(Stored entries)
------------------------------------------------------------------------
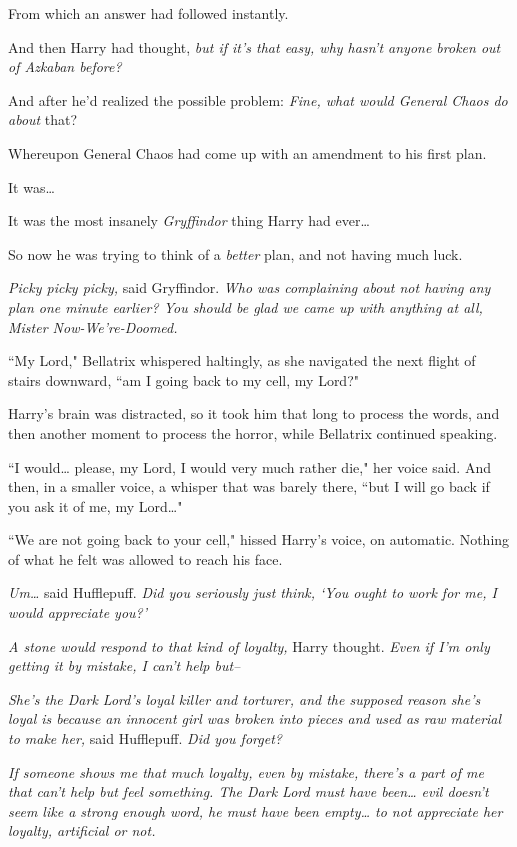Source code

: From which an answer had followed instantly.

And then Harry had thought, \emph{but if it's \emph{that} easy, why hasn't anyone broken out of Azkaban before?}

And after he'd realized the possible problem: \emph{Fine, what would General Chaos do about} that?

Whereupon General Chaos had come up with an amendment to his first plan.

It was{\ldots}

It was the most insanely \emph{Gryffindor} thing Harry had ever{\ldots}

So now he was trying to think of a \emph{better} plan, and not having much luck.

\emph{Picky picky picky,} said Gryffindor. \emph{Who was complaining about not having \emph{any} plan one minute earlier? You should be glad we came up with anything at all, Mister Now-We're-Doomed.}

``My Lord," Bellatrix whispered haltingly, as she navigated the next flight of stairs downward, ``am I going back to my cell, my Lord?"

Harry's brain was distracted, so it took him that long to process the words, and then another moment to process the horror, while Bellatrix continued speaking.

``I would{\ldots} please, my Lord, I would very much rather die," her voice said. And then, in a smaller voice, a whisper that was barely there, ``but I will go back if you ask it of me, my Lord{\ldots}"

``We are not going back to your cell," hissed Harry's voice, on automatic. Nothing of what he felt was allowed to reach his face.

\emph{Um{\ldots}} said Hufflepuff. \emph{Did you seriously just think, `You ought to work for me, \emph{I} would appreciate you?'}

\emph{A stone would respond to that kind of loyalty,} Harry thought. \emph{Even if I'm only getting it by mistake, I can't help but\---}

\emph{She's the Dark Lord's loyal killer and torturer, and the supposed reason she's loyal is because an innocent girl was broken into pieces and used as raw material to make her,} said Hufflepuff. \emph{Did you forget?}

\emph{If someone shows me that much loyalty, even by mistake, there's a part of me that can't help but feel something. The Dark Lord must have been{\ldots} \emph{evil} doesn't seem like a strong enough word, he must have been \emph{empty{\ldots}} to not appreciate her loyalty, artificial or not.}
------------------------------------------------------------------------
Exercise description: I'd like the lines above from the one with "And after he'd" up to and including the one with "Harry's brain was" copied exactly, with no other lines.

Completed task:
And after he'd realized the possible problem: \emph{Fine, what would General Chaos do about} that?

Whereupon General Chaos had come up with an amendment to his first plan.

It was{\ldots}

It was the most insanely \emph{Gryffindor} thing Harry had ever{\ldots}

So now he was trying to think of a \emph{better} plan, and not having much luck.

\emph{Picky picky picky,} said Gryffindor. \emph{Who was complaining about not having \emph{any} plan one minute earlier? You should be glad we came up with anything at all, Mister Now-We're-Doomed.}

``My Lord," Bellatrix whispered haltingly, as she navigated the next flight of stairs downward, ``am I going back to my cell, my Lord?"

Harry's brain was distracted, so it took him that long to process the words, and then another moment to process the horror, while Bellatrix continued speaking.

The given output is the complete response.